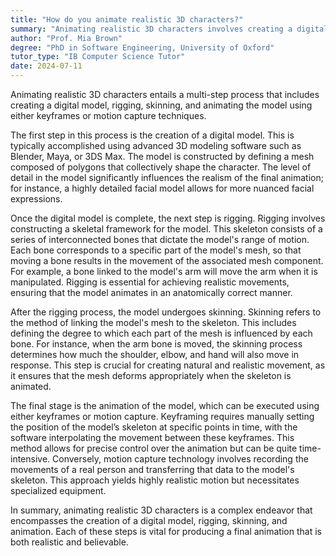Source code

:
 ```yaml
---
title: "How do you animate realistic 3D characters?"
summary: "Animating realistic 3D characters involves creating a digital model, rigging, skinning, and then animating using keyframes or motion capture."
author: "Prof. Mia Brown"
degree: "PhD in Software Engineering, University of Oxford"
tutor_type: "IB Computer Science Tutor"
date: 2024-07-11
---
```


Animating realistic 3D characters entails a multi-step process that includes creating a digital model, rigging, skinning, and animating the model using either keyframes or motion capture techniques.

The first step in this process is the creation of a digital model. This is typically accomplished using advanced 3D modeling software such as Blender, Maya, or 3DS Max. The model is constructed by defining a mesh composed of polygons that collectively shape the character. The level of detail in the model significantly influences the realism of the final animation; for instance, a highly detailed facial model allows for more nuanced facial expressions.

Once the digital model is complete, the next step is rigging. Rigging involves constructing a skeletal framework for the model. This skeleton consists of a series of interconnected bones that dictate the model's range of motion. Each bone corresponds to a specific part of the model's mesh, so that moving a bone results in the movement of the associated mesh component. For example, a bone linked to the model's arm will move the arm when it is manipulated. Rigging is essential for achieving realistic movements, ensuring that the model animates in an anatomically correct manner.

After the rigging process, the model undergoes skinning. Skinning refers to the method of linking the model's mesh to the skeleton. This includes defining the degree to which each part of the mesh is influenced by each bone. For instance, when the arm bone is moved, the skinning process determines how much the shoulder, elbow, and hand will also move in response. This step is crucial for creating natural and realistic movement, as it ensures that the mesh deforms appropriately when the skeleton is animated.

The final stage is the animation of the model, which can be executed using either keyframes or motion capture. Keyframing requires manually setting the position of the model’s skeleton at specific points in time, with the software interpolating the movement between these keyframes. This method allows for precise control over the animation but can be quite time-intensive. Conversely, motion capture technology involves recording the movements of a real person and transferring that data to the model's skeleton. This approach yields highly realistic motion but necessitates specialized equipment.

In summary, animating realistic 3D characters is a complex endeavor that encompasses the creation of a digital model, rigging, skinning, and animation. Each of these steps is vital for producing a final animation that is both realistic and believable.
──────
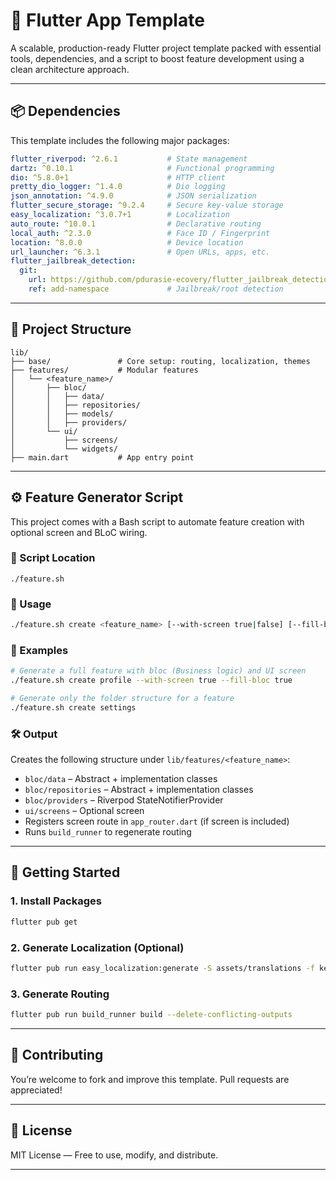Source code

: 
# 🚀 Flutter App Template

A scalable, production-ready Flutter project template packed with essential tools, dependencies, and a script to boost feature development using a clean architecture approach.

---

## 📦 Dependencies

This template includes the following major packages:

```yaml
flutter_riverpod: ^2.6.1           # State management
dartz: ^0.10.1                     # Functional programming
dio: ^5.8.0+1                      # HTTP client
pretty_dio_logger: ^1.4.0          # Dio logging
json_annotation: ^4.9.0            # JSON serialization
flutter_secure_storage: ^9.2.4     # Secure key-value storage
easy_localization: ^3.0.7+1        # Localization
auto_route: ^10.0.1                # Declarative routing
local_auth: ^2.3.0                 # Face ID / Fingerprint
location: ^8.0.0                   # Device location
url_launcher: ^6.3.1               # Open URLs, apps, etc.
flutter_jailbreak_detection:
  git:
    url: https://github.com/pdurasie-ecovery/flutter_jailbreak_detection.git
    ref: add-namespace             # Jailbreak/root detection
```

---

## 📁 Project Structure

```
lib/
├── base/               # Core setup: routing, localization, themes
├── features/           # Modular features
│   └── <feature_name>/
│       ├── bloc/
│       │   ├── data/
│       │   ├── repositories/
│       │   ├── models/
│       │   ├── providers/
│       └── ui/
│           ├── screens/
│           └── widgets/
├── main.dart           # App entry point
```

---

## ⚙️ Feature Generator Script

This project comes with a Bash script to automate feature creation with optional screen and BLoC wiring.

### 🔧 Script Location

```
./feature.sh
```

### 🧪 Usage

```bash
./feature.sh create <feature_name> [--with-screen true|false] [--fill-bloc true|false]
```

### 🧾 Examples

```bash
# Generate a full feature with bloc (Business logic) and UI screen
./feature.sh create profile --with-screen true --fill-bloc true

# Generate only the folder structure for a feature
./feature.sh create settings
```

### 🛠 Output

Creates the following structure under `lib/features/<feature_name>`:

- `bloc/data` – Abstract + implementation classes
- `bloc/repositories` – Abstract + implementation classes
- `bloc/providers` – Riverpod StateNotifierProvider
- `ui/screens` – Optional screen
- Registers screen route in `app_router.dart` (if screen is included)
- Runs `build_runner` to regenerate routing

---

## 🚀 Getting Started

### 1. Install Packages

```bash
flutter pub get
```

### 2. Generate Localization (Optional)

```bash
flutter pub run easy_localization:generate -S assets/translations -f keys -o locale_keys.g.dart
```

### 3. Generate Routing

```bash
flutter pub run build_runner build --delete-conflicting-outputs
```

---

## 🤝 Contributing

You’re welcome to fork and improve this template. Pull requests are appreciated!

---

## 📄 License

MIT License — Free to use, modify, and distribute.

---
──────
◆ WORK REQUIRED: Every line of the entries that includes "Abstract" must be copied into the answer.

◆ THE COMPLETED TASK:
- `bloc/data` – Abstract + implementation classes
- `bloc/repositories` – Abstract + implementation classes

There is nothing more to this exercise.